On the pilot's initial certification after the diagnosis, some added criteria have to be met. Since diabetes can cause damage to the eyes (diabetic retinopathy), a full eye exam is required, and the eye specialist will have to confirm that the pilot's eyes are without significant disease (this is reported most commonly on FAA Form 8500-7, which I supply to my pilots to bring to their eye doctors). If any concern for heart disease exists, the pilot may be required to undergo a formal cardiac evaluation, which will most likely include a treadmill test and anything else the cardiologist feels is required.
Follow-up documentation is very simple. For a first- or second-class medical, this is required only once every 6-12 months. Typically all that is required is a current HbA1C and short update statement from the treating physician that the disease remains under good control (including medications used and that there are no side effects of concern), that other organ systems (eyes, kidney, neurologic, etc.) are not compromised, and that the pilot has had no "hypoglycemic" reactions. This means that the pilot has had no instances in which overmedication might have caused the blood sugar to actually drop too low, which might cause a blackout (this is very unlikely in Type II diabetics, but it is something that all insulin-dependent diabetics have to be very careful with).
The FAA has finally started allowing aeromedical examiners who are interested in special-issuance certification to actually perform the follow-up recertifications for diabetics on the spot (as long as the data look good), including first- and second-class medical certificates. This is an excellent improvement to the recertification process.

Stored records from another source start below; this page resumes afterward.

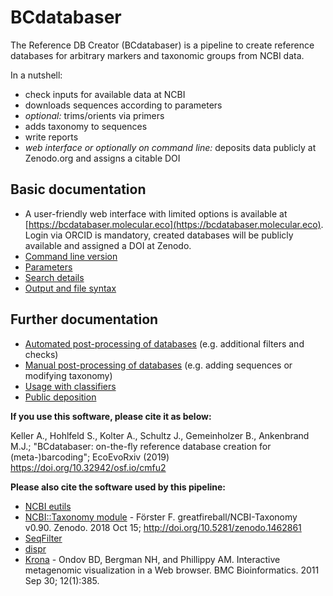 # BCdatabaser

The Reference DB Creator (BCdatabaser) is a pipeline to create reference databases for arbitrary markers and taxonomic groups from NCBI data.

In a nutshell:
* check inputs for available data at NCBI
* downloads sequences according to parameters 
* *optional:* trims/orients via primers
*  adds taxonomy to sequences
*  write reports
*  *web interface or optionally on command line:* deposits data publicly at Zenodo.org and assigns a citable DOI

## Basic documentation 
* A user-friendly web interface with limited options is available at [https://bcdatabaser.molecular.eco](https://bcdatabaser.molecular.eco). Login via ORCID is mandatory, created databases will be publicly available and assigned a DOI at Zenodo. 
* [Command line version](cmd.md)
* [Parameters](parameters.md)
* [Search details](searches.md)
* [Output and file syntax](output.md)

## Further documentation 
* [Automated post-processing of databases](postprocessing.md) (e.g. additional filters and checks)
* [Manual post-processing of databases](postprocessing_manual.md) (e.g. adding sequences or modifying taxonomy) 
* [Usage with classifiers](classification.md)
* [Public deposition](public_deposition.md)
 
**If you use this software, please cite it as below:**

Keller A., Hohlfeld S., Kolter A., Schultz J., Gemeinholzer B., Ankenbrand M.J.;
"BCdatabaser: on-the-fly reference database creation for (meta-)barcoding";
EcoEvoRxiv (2019) https://doi.org/10.32942/osf.io/cmfu2

**Please also cite the software used by this pipeline:**
* [NCBI eutils](https://www.ncbi.nlm.nih.gov/books/NBK25500/)
* [NCBI::Taxonomy module](https://github.com/greatfireball/NCBI-Taxonomy) - Förster F. greatfireball/NCBI-Taxonomy v0.90. Zenodo. 2018 Oct 15; http://doi.org/10.5281/zenodo.1462861
*  [SeqFilter](https://github.com/BioInf-Wuerzburg/SeqFilter)
*  [dispr](https://github.com/douglasgscofield/dispr)
*  [Krona](https://github.com/marbl/Krona) - Ondov BD, Bergman NH, and Phillippy AM. Interactive metagenomic visualization in a Web browser. BMC Bioinformatics. 2011 Sep 30; 12(1):385.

Not all AMEs are interested in taking on this additional responsibility, so the pilot will have to seek out an AME who is motivated toward helping pilots who require a special-issuance authorization.
Diabetes is a disease of glucose metabolism that can cause widespread tissue and organ damage. The goal is to control the disease as best as possible once the diagnosis is made. Preventing complications through careful control of blood glucose decreases the risks for heart disease, cerebrovascular disease, blindness, kidney failure, etc. Oh, did I forget to mention that impotence is a complication of poorly controlled diabetes? Got your attention now, didn't I?
While diabetes is a formally disqualifying diagnosis, FAA medical certification can be regained via the special-issuance process. If the pilot requires insulin, then at best he can get a third-class medical certificate. If the pilot can control his diabetes with diet and exercise, or with oral medications, then any class of medical certificate may be obtainable. Typically, it takes only about 60 days to demonstrate control and to reapply for FAA medical recertification.
Controlling diabetes as best as possible can delay the onset of complications. That is most important, as it helps ensure a long and functional lifestyle. Additionally, good control facilitates expedited FAA medical recertification.